- RECORD EXTRACTS
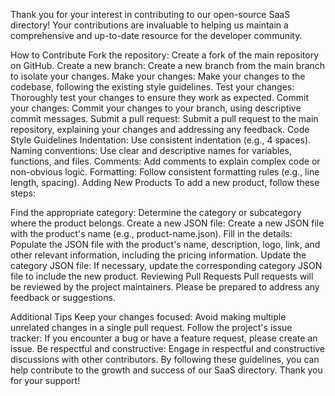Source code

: Thank you for your interest in contributing to our open-source SaaS directory! Your contributions are invaluable to helping us maintain a comprehensive and up-to-date resource for the developer community.

How to Contribute
Fork the repository: Create a fork of the main repository on GitHub.
Create a new branch: Create a new branch from the main branch to isolate your changes.
Make your changes: Make your changes to the codebase, following the existing style guidelines.
Test your changes: Thoroughly test your changes to ensure they work as expected.
Commit your changes: Commit your changes to your branch, using descriptive commit messages.
Submit a pull request: Submit a pull request to the main repository, explaining your changes and addressing any feedback.
Code Style Guidelines
Indentation: Use consistent indentation (e.g., 4 spaces).
Naming conventions: Use clear and descriptive names for variables, functions, and files.
Comments: Add comments to explain complex code or non-obvious logic.
Formatting: Follow consistent formatting rules (e.g., line length, spacing).
Adding New Products
To add a new product, follow these steps:

Find the appropriate category: Determine the category or subcategory where the product belongs.
Create a new JSON file: Create a new JSON file with the product's name (e.g., product-name.json).
Fill in the details: Populate the JSON file with the product's name, description, logo, link, and other relevant information, including the pricing information.
Update the category JSON file: If necessary, update the corresponding category JSON file to include the new product.
Reviewing Pull Requests
Pull requests will be reviewed by the project maintainers. Please be prepared to address any feedback or suggestions.

Additional Tips
Keep your changes focused: Avoid making multiple unrelated changes in a single pull request.
Follow the project's issue tracker: If you encounter a bug or have a feature request, please create an issue.
Be respectful and constructive: Engage in respectful and constructive discussions with other contributors.
By following these guidelines, you can help contribute to the growth and success of our SaaS directory. Thank you for your support!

- TASK ITEM
In the material above, locate the line containing "Fork the repository: Create" and the line containing "Fill in the". Transcribe exactly those two lines and every line between them, and nothing more.

- RESPONSE TO THIS EXERCISE
Fork the repository: Create a fork of the main repository on GitHub.
Create a new branch: Create a new branch from the main branch to isolate your changes.
Make your changes: Make your changes to the codebase, following the existing style guidelines.
Test your changes: Thoroughly test your changes to ensure they work as expected.
Commit your changes: Commit your changes to your branch, using descriptive commit messages.
Submit a pull request: Submit a pull request to the main repository, explaining your changes and addressing any feedback.
Code Style Guidelines
Indentation: Use consistent indentation (e.g., 4 spaces).
Naming conventions: Use clear and descriptive names for variables, functions, and files.
Comments: Add comments to explain complex code or non-obvious logic.
Formatting: Follow consistent formatting rules (e.g., line length, spacing).
Adding New Products
To add a new product, follow these steps:

Find the appropriate category: Determine the category or subcategory where the product belongs.
Create a new JSON file: Create a new JSON file with the product's name (e.g., product-name.json).
Fill in the details: Populate the JSON file with the product's name, description, logo, link, and other relevant information, including the pricing information.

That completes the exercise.